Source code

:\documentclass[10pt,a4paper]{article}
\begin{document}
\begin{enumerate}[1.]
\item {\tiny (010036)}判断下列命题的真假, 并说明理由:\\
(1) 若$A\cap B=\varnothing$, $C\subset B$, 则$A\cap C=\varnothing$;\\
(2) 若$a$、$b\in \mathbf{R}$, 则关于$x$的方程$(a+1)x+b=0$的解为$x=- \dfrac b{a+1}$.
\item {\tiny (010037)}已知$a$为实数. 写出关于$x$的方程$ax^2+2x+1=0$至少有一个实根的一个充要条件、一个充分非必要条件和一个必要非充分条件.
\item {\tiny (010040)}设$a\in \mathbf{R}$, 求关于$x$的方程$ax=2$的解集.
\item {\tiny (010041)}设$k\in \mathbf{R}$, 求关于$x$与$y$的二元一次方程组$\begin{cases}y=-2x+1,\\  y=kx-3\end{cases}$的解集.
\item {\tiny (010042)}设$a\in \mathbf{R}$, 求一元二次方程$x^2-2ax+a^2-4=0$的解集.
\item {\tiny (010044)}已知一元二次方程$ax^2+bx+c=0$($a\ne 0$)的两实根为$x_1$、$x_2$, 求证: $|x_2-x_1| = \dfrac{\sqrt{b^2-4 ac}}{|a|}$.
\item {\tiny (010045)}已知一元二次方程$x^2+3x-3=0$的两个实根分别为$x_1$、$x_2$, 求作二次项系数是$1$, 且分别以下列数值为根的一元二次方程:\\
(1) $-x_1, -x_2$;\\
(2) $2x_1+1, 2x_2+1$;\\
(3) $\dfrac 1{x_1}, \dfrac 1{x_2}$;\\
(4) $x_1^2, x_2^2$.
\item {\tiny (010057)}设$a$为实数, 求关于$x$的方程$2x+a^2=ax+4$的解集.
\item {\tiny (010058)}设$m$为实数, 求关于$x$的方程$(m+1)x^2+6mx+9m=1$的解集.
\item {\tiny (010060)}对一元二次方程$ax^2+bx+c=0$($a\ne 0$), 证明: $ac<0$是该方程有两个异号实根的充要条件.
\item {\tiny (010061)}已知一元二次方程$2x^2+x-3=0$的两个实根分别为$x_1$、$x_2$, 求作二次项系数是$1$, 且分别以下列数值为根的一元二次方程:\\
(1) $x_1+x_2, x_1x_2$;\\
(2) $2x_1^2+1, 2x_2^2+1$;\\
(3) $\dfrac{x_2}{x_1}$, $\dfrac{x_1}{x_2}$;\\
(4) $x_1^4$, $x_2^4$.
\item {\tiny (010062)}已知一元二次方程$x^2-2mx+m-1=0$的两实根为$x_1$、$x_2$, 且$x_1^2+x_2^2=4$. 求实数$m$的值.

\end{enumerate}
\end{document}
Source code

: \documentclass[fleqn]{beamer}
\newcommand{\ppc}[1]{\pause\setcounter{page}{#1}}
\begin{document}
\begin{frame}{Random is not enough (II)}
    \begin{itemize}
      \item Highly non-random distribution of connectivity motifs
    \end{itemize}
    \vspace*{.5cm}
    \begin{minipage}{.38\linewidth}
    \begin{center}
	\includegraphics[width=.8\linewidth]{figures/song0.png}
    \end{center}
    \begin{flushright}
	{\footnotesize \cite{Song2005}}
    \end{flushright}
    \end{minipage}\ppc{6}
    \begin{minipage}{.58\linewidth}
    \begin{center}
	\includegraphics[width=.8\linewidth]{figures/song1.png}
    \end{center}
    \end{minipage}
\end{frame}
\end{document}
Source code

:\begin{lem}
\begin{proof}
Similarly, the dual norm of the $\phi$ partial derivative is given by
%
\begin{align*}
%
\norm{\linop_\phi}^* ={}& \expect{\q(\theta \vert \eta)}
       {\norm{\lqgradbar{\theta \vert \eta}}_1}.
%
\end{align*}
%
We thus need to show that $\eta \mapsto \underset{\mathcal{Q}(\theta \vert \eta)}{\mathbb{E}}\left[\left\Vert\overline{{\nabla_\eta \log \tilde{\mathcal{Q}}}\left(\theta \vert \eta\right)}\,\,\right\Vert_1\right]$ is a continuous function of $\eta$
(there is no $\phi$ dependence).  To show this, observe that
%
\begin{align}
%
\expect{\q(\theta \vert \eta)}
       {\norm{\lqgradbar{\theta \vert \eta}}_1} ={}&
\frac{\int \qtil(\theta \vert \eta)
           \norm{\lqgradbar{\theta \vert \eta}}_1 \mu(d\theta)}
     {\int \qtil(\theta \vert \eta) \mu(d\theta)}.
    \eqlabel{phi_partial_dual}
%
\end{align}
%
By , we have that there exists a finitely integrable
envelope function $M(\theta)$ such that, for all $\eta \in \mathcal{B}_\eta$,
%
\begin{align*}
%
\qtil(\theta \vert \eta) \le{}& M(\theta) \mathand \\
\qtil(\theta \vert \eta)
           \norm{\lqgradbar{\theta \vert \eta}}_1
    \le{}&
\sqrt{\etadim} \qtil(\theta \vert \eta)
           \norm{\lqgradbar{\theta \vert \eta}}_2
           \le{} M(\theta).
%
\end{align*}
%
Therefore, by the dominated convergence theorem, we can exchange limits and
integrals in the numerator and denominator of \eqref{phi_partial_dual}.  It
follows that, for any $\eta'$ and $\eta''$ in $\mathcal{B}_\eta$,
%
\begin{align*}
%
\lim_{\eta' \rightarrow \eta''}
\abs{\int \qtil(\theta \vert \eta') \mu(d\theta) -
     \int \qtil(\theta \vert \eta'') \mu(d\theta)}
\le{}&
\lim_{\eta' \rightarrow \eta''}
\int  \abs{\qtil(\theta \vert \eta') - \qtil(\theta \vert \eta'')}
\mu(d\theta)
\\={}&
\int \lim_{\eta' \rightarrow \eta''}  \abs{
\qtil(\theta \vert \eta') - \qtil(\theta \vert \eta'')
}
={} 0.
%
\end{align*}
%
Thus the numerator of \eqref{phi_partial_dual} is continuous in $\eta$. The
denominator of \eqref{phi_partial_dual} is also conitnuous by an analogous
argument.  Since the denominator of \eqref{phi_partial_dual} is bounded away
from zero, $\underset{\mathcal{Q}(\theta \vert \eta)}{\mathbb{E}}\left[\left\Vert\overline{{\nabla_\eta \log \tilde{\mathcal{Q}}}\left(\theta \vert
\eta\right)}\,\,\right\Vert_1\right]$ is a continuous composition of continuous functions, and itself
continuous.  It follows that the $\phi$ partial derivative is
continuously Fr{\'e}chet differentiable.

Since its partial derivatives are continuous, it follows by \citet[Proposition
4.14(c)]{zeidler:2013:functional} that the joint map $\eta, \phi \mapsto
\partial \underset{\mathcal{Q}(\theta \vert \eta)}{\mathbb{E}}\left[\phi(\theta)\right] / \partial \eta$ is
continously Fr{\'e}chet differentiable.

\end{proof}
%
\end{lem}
- - -
What you have to do
Each line of the material is to be copied exactly.

Answer space
Source code

:\documentclass[10pt,a4paper]{article}
\begin{document}
\begin{enumerate}[1.]
\item {\tiny (010036)}判断下列命题的真假, 并说明理由:\\
(1) 若$A\cap B=\varnothing$, $C\subset B$, 则$A\cap C=\varnothing$;\\
(2) 若$a$、$b\in \mathbf{R}$, 则关于$x$的方程$(a+1)x+b=0$的解为$x=- \dfrac b{a+1}$.
\item {\tiny (010037)}已知$a$为实数. 写出关于$x$的方程$ax^2+2x+1=0$至少有一个实根的一个充要条件、一个充分非必要条件和一个必要非充分条件.
\item {\tiny (010040)}设$a\in \mathbf{R}$, 求关于$x$的方程$ax=2$的解集.
\item {\tiny (010041)}设$k\in \mathbf{R}$, 求关于$x$与$y$的二元一次方程组$\begin{cases}y=-2x+1,\\  y=kx-3\end{cases}$的解集.
\item {\tiny (010042)}设$a\in \mathbf{R}$, 求一元二次方程$x^2-2ax+a^2-4=0$的解集.
\item {\tiny (010044)}已知一元二次方程$ax^2+bx+c=0$($a\ne 0$)的两实根为$x_1$、$x_2$, 求证: $|x_2-x_1| = \dfrac{\sqrt{b^2-4 ac}}{|a|}$.
\item {\tiny (010045)}已知一元二次方程$x^2+3x-3=0$的两个实根分别为$x_1$、$x_2$, 求作二次项系数是$1$, 且分别以下列数值为根的一元二次方程:\\
(1) $-x_1, -x_2$;\\
(2) $2x_1+1, 2x_2+1$;\\
(3) $\dfrac 1{x_1}, \dfrac 1{x_2}$;\\
(4) $x_1^2, x_2^2$.
\item {\tiny (010057)}设$a$为实数, 求关于$x$的方程$2x+a^2=ax+4$的解集.
\item {\tiny (010058)}设$m$为实数, 求关于$x$的方程$(m+1)x^2+6mx+9m=1$的解集.
\item {\tiny (010060)}对一元二次方程$ax^2+bx+c=0$($a\ne 0$), 证明: $ac<0$是该方程有两个异号实根的充要条件.
\item {\tiny (010061)}已知一元二次方程$2x^2+x-3=0$的两个实根分别为$x_1$、$x_2$, 求作二次项系数是$1$, 且分别以下列数值为根的一元二次方程:\\
(1) $x_1+x_2, x_1x_2$;\\
(2) $2x_1^2+1, 2x_2^2+1$;\\
(3) $\dfrac{x_2}{x_1}$, $\dfrac{x_1}{x_2}$;\\
(4) $x_1^4$, $x_2^4$.
\item {\tiny (010062)}已知一元二次方程$x^2-2mx+m-1=0$的两实根为$x_1$、$x_2$, 且$x_1^2+x_2^2=4$. 求实数$m$的值.

\end{enumerate}
\end{document}
Source code

: \documentclass[fleqn]{beamer}
\newcommand{\ppc}[1]{\pause\setcounter{page}{#1}}
\begin{document}
\begin{frame}{Random is not enough (II)}
    \begin{itemize}
      \item Highly non-random distribution of connectivity motifs
    \end{itemize}
    \vspace*{.5cm}
    \begin{minipage}{.38\linewidth}
    \begin{center}
	\includegraphics[width=.8\linewidth]{figures/song0.png}
    \end{center}
    \begin{flushright}
	{\footnotesize \cite{Song2005}}
    \end{flushright}
    \end{minipage}\ppc{6}
    \begin{minipage}{.58\linewidth}
    \begin{center}
	\includegraphics[width=.8\linewidth]{figures/song1.png}
    \end{center}
    \end{minipage}
\end{frame}
\end{document}
Source code

:\begin{lem}
\begin{proof}
Similarly, the dual norm of the $\phi$ partial derivative is given by
%
\begin{align*}
%
\norm{\linop_\phi}^* ={}& \expect{\q(\theta \vert \eta)}
       {\norm{\lqgradbar{\theta \vert \eta}}_1}.
%
\end{align*}
%
We thus need to show that $\eta \mapsto \underset{\mathcal{Q}(\theta \vert \eta)}{\mathbb{E}}\left[\left\Vert\overline{{\nabla_\eta \log \tilde{\mathcal{Q}}}\left(\theta \vert \eta\right)}\,\,\right\Vert_1\right]$ is a continuous function of $\eta$
(there is no $\phi$ dependence).  To show this, observe that
%
\begin{align}
%
\expect{\q(\theta \vert \eta)}
       {\norm{\lqgradbar{\theta \vert \eta}}_1} ={}&
\frac{\int \qtil(\theta \vert \eta)
           \norm{\lqgradbar{\theta \vert \eta}}_1 \mu(d\theta)}
     {\int \qtil(\theta \vert \eta) \mu(d\theta)}.
    \eqlabel{phi_partial_dual}
%
\end{align}
%
By , we have that there exists a finitely integrable
envelope function $M(\theta)$ such that, for all $\eta \in \mathcal{B}_\eta$,
%
\begin{align*}
%
\qtil(\theta \vert \eta) \le{}& M(\theta) \mathand \\
\qtil(\theta \vert \eta)
           \norm{\lqgradbar{\theta \vert \eta}}_1
    \le{}&
\sqrt{\etadim} \qtil(\theta \vert \eta)
           \norm{\lqgradbar{\theta \vert \eta}}_2
           \le{} M(\theta).
%
\end{align*}
%
Therefore, by the dominated convergence theorem, we can exchange limits and
integrals in the numerator and denominator of \eqref{phi_partial_dual}.  It
follows that, for any $\eta'$ and $\eta''$ in $\mathcal{B}_\eta$,
%
\begin{align*}
%
\lim_{\eta' \rightarrow \eta''}
\abs{\int \qtil(\theta \vert \eta') \mu(d\theta) -
     \int \qtil(\theta \vert \eta'') \mu(d\theta)}
\le{}&
\lim_{\eta' \rightarrow \eta''}
\int  \abs{\qtil(\theta \vert \eta') - \qtil(\theta \vert \eta'')}
\mu(d\theta)
\\={}&
\int \lim_{\eta' \rightarrow \eta''}  \abs{
\qtil(\theta \vert \eta') - \qtil(\theta \vert \eta'')
}
={} 0.
%
\end{align*}
%
Thus the numerator of \eqref{phi_partial_dual} is continuous in $\eta$. The
denominator of \eqref{phi_partial_dual} is also conitnuous by an analogous
argument.  Since the denominator of \eqref{phi_partial_dual} is bounded away
from zero, $\underset{\mathcal{Q}(\theta \vert \eta)}{\mathbb{E}}\left[\left\Vert\overline{{\nabla_\eta \log \tilde{\mathcal{Q}}}\left(\theta \vert
\eta\right)}\,\,\right\Vert_1\right]$ is a continuous composition of continuous functions, and itself
continuous.  It follows that the $\phi$ partial derivative is
continuously Fr{\'e}chet differentiable.

Since its partial derivatives are continuous, it follows by \citet[Proposition
4.14(c)]{zeidler:2013:functional} that the joint map $\eta, \phi \mapsto
\partial \underset{\mathcal{Q}(\theta \vert \eta)}{\mathbb{E}}\left[\phi(\theta)\right] / \partial \eta$ is
continously Fr{\'e}chet differentiable.

\end{proof}
%
\end{lem}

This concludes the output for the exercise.